Perhaps, in the beginning, there was a curious room, a room like this one, crammed with wonders …
Angela Carter, ‘The Curious Room’, SPELL (Swiss Papers in English Language and Literature), 1990
She cultivated the role of fairy godmother and/or witch, and – in The Bloody Chamber (1979) – rewrote the Bluebeard story with pistol-toting Mother riding to the rescue at the last minute. However, it was not her own mother, one of a family of ‘great examination-passers’ (a scholarship girl who’d left school at fifteen to work at Selfridges) who provided the model for this kind of figure, but her maternal grandmother, who’d come originally from South Yorkshire. Granny came to the rescue in the year of Angela’s birth (1940) and evacuated herself and her grandchildren from south London back to the gritty coal-mining village of Wath-upon-Dearne, kidnapping them safely into the past for the duration of the war.
Skipping a generation took Angela back to ‘Votes for Women’, working-class radicalism, outside lavatories and coal-dust coughs. Granny ought, perhaps, to have surfaced in the fiction as the spirit of social realism, though actually it makes sense that she’s in the magical mode, since her brand of eccentric toughness was already thoroughly archaic from the point of view of the post-war and the south of England.

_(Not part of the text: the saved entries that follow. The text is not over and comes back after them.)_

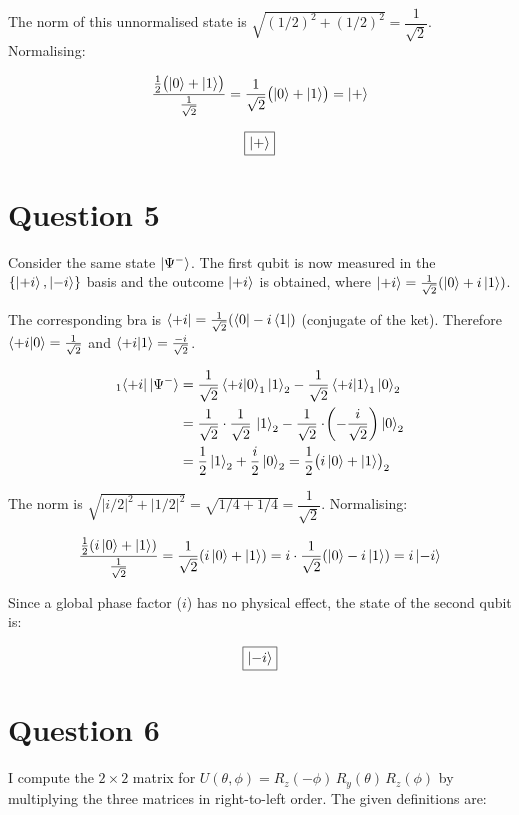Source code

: \documentclass[12pt,a4paper]{article}
\begin{document}
The norm of this unnormalised state is
$\sqrt{(1/2)^2+(1/2)^2}=\dfrac{1}{\sqrt{2}}$.
Normalising:

\[
  \frac{\tfrac{1}{2}\bigl(\ket{0}+\ket{1}\bigr)}{\tfrac{1}{\sqrt{2}}}
  = \frac{1}{\sqrt{2}}\bigl(\ket{0}+\ket{1}\bigr)
  = \ket{+}
\]

\[
  \boxed{\ket{+}}
\]

\section*{Question 5}

Consider the same state $\ket{\Psi^-}$. The first qubit is now measured in the
$\{\ket{+i},\ket{-i}\}$ basis and the outcome $\ket{+i}$ is obtained, where
$\ket{+i}=\tfrac{1}{\sqrt{2}}(\ket{0}+i\ket{1})$.

\medskip
The corresponding bra is $\bra{+i}=\tfrac{1}{\sqrt{2}}(\bra{0}-i\bra{1})$
(conjugate of the ket). Therefore
$\braket{+i|0}=\tfrac{1}{\sqrt{2}}$ and $\braket{+i|1}=\tfrac{-i}{\sqrt{2}}$.

\begin{align*}
{}_{1}\!\bra{+i}\ket{\Psi^-}
  &= \frac{1}{\sqrt{2}}\braket{+i|0}_1\ket{1}_2
   - \frac{1}{\sqrt{2}}\braket{+i|1}_1\ket{0}_2 \\
  &= \frac{1}{\sqrt{2}}\cdot\frac{1}{\sqrt{2}}\,\ket{1}_2
   - \frac{1}{\sqrt{2}}\cdot\!\left(-\frac{i}{\sqrt{2}}\right)\ket{0}_2 \\
  &= \frac{1}{2}\ket{1}_2 + \frac{i}{2}\ket{0}_2
   = \frac{1}{2}\bigl(i\ket{0}+\ket{1}\bigr)_2
\end{align*}

The norm is $\sqrt{|i/2|^2+|1/2|^2}=\sqrt{1/4+1/4}=\dfrac{1}{\sqrt{2}}$.
Normalising:

\[
  \frac{\tfrac{1}{2}(i\ket{0}+\ket{1})}{\tfrac{1}{\sqrt{2}}}
  = \frac{1}{\sqrt{2}}(i\ket{0}+\ket{1})
  = i\cdot\frac{1}{\sqrt{2}}(\ket{0}-i\ket{1})
  = i\ket{-i}
\]

Since a global phase factor ($i$) has no physical effect, the state of the second qubit is:

\[
  \boxed{\ket{-i}}
\]

\section*{Question 6}

I compute the $2\times2$ matrix for
$U(\theta,\phi)=R_z(-\phi)\,R_y(\theta)\,R_z(\phi)$ by multiplying the three matrices
in right-to-left order. The given definitions are:
\end{document}
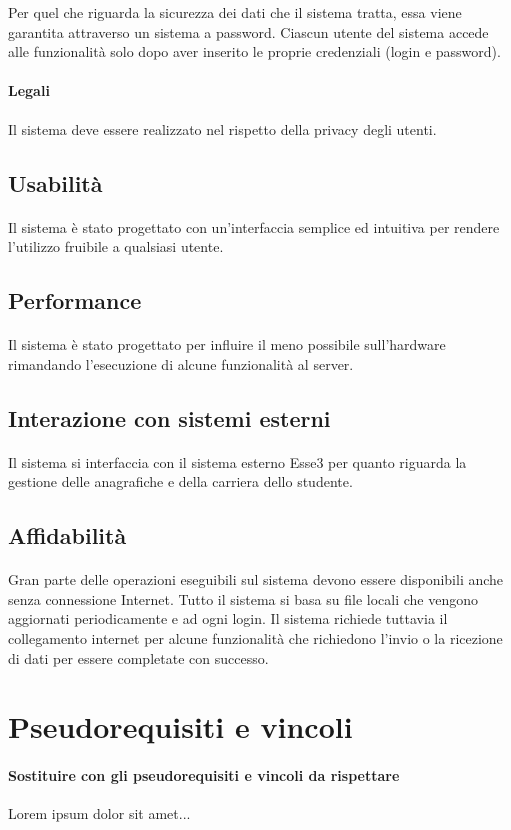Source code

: Per quel che riguarda la sicurezza dei dati che il sistema tratta, essa viene garantita attraverso un sistema a password. Ciascun utente del sistema accede alle funzionalità solo dopo aver inserito le proprie credenziali (login e password).

\paragraph{Legali\\}
Il sistema deve essere realizzato nel rispetto della privacy degli utenti.

\subsection{Usabilità}
\paragraph{} 
Il sistema è stato progettato con un’interfaccia semplice ed intuitiva per rendere l’utilizzo fruibile a qualsiasi utente.

\subsection{Performance}
\paragraph{} 
Il sistema è stato progettato per influire il meno possibile sull’hardware rimandando l’esecuzione di alcune funzionalità al server.

\subsection{Interazione con sistemi esterni}
\paragraph{} 
Il sistema si interfaccia con il sistema esterno Esse3 per quanto riguarda la gestione delle anagrafiche e della carriera dello studente.

\subsection{Affidabilità}
\paragraph{} 
Gran parte delle operazioni eseguibili sul sistema devono essere disponibili anche senza connessione Internet. Tutto il sistema si basa su file locali che vengono aggiornati periodicamente e ad ogni login. Il sistema richiede tuttavia il collegamento internet per alcune funzionalità che richiedono l’invio o la ricezione di dati per essere completate con successo.

\section{Pseudorequisiti e vincoli}
\paragraph{Sostituire con gli pseudorequisiti e vincoli da rispettare \\}
Lorem ipsum dolor sit amet...

\clearpage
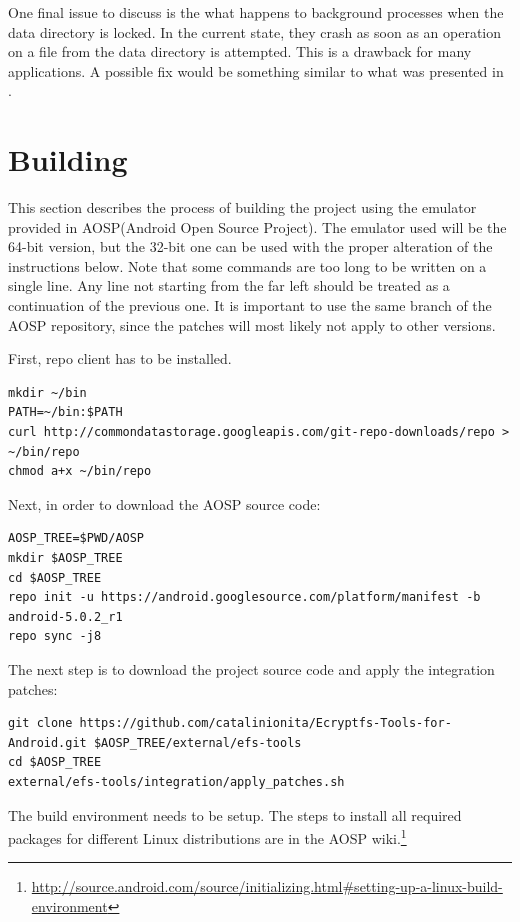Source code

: One final issue to discuss is the what happens to background processes when the data directory is locked. In the current state, they crash as soon as an operation on a file from the data directory is attempted. This is a drawback for many applications. A possible fix would be something similar to what was presented in .

\section{Building}
\label{sec:build-multi-user}

This section describes the process of building the project using the emulator provided in AOSP(Android Open Source Project). The emulator used will be the 64-bit version, but the 32-bit one can be used with the proper alteration of the instructions below. Note that some commands are too long to be written on a single line. Any line not starting from the far left should be treated as a continuation of the previous one. It is important to use the same branch of the AOSP repository, since the patches will most likely not apply to other versions. 

First, repo client has to be installed.

\begin{lstlisting}[numbers=none]
mkdir ~/bin
PATH=~/bin:$PATH
curl http://commondatastorage.googleapis.com/git-repo-downloads/repo > ~/bin/repo
chmod a+x ~/bin/repo
\end{lstlisting}

Next, in order to download the AOSP source code:
\begin{lstlisting}[numbers=none]
AOSP_TREE=$PWD/AOSP
mkdir $AOSP_TREE
cd $AOSP_TREE
repo init -u https://android.googlesource.com/platform/manifest -b android-5.0.2_r1
repo sync -j8
\end{lstlisting}

The next step is to download the project source code and apply the integration patches:
\begin{lstlisting}[numbers=none]
git clone https://github.com/catalinionita/Ecryptfs-Tools-for-Android.git $AOSP_TREE/external/efs-tools
cd $AOSP_TREE
external/efs-tools/integration/apply_patches.sh
\end{lstlisting}

The build environment needs to be setup. The steps to install all required packages for different Linux distributions are in the AOSP wiki.\footnote{\url{http://source.android.com/source/initializing.html\#setting-up-a-linux-build-environment}}


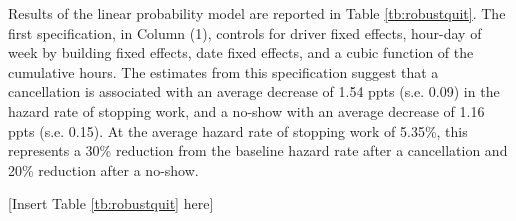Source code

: \documentclass[reviewmode]{restat}
\begin{document}
Results of the linear probability model are reported in Table \ref{tb:robustquit}. 
The first specification, in Column (1), controls for driver fixed effects, hour-day of week by building fixed effects, date fixed effects, and a cubic function of the cumulative hours.
The estimates from this specification suggest that a cancellation is associated with an
average decrease of 1.54 ppts (s.e. 0.09) in the hazard rate of stopping work, and a no-show with an average decrease
of 1.16 ppts (s.e. 0.15). At the average hazard rate of stopping work of 5.35\%, this represents a 30\% reduction from the baseline hazard rate after a cancellation and 20\% reduction after a no-show.

\begin{center}
	[Insert Table \ref{tb:robustquit} here]
\end{center}

\end{document}
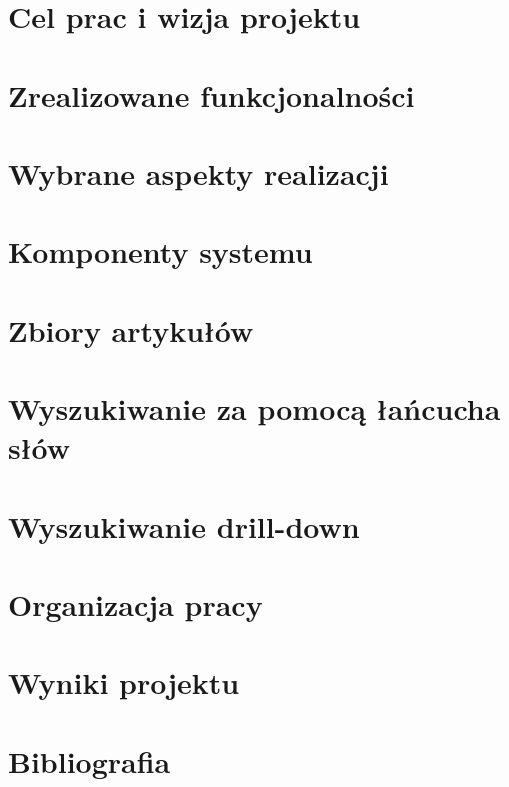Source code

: \documentclass[12pt]{report}
\begin{document}


\tableofcontents

\chapter{Cel prac i wizja projektu}


\chapter{Zrealizowane funkcjonalności}


\chapter{Wybrane aspekty realizacji}



\chapter{Komponenty systemu}


\chapter{Zbiory artykułów}


\chapter{Wyszukiwanie za pomocą łańcucha słów}


\chapter{Wyszukiwanie drill-down}


\chapter{Organizacja pracy}


\chapter{Wyniki projektu}


\chapter{Bibliografia}

\end{document}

In Angela’s last novel, Wise Children, the granny-figure is killed in the Blitz, but bequeaths to her adoptive grand-daughters Dora and Nora the Brixton house that offers them a safe haven when they have to retire from the stage. ‘When the bombardments began, Grandma would go outside and shake her fist at the old men in the sky … She was our air-raid shelter; she was our entertainment; she was our breast,’ says Dora.
Grandma figures as the house in this book, the matriarchal space of the Carter house of fiction – ‘but the whole place never looked plausible’ (Dora again). In a New Review series on ‘Family Life’ back in 1976, Angela wrote that her grandmother ‘was a woman of such physical and spiritual heaviness she seemed to have been born with a greater degree of gravity than most people’.
Her personality had an architectonic quality; I think of her when I see some of the great London railway termini, especially Saint Pancras, with its soot and turrets, and she overshadowed her own daughters, whom she did not understand – my mother, who liked things to be nice; my dotty aunt …
Grandmother is a larger-than-life ‘character’ for her – Leninist Lizzie, the heroine’s minder in Nights at the Circus, looks like another avatar – but mother is almost a missing person. Not unusual this, at all, particularly for daughters growing up in the 1940s and 1950s, with upwardly socially mobile mothers who’d given up work: women girlified, exiled and isolated in domesticity, who hadn’t ‘done anything’ with their education. She wrote about her Scottish journalist father with obvious pleasure: ‘very little to do with the stern, fearful face of the Father in patriarchy … there was no fear’ (‘Sugar Daddy’ in Fathers, Virago, 1983). Whereas about her mother, who was younger but died first, she was wry, oblique, regretful, protective: ‘There was to be no struggle for my mother, who married herself young to an adoring husband who indulged her, who was subject to ill-health, who spoke standard English, who continued to wear fancy clothes.’ Angela was supposed to do something with her own education, so instead of course she married young herself, in reaction against what her mother wanted for her, though it didn’t last long. If you look for the provenance of the feminist writer, mother is the key. The women who really nailed patriarchy weren’t on the whole the ones with authoritarian fathers, but the ones with troubled, contradictory mothers: you aim your feminism less at men than at the picture of the woman you don’t want to be, the enemy within. In this case, the girl-wife. Hence (again) a motive for skipping a generation, in imagination.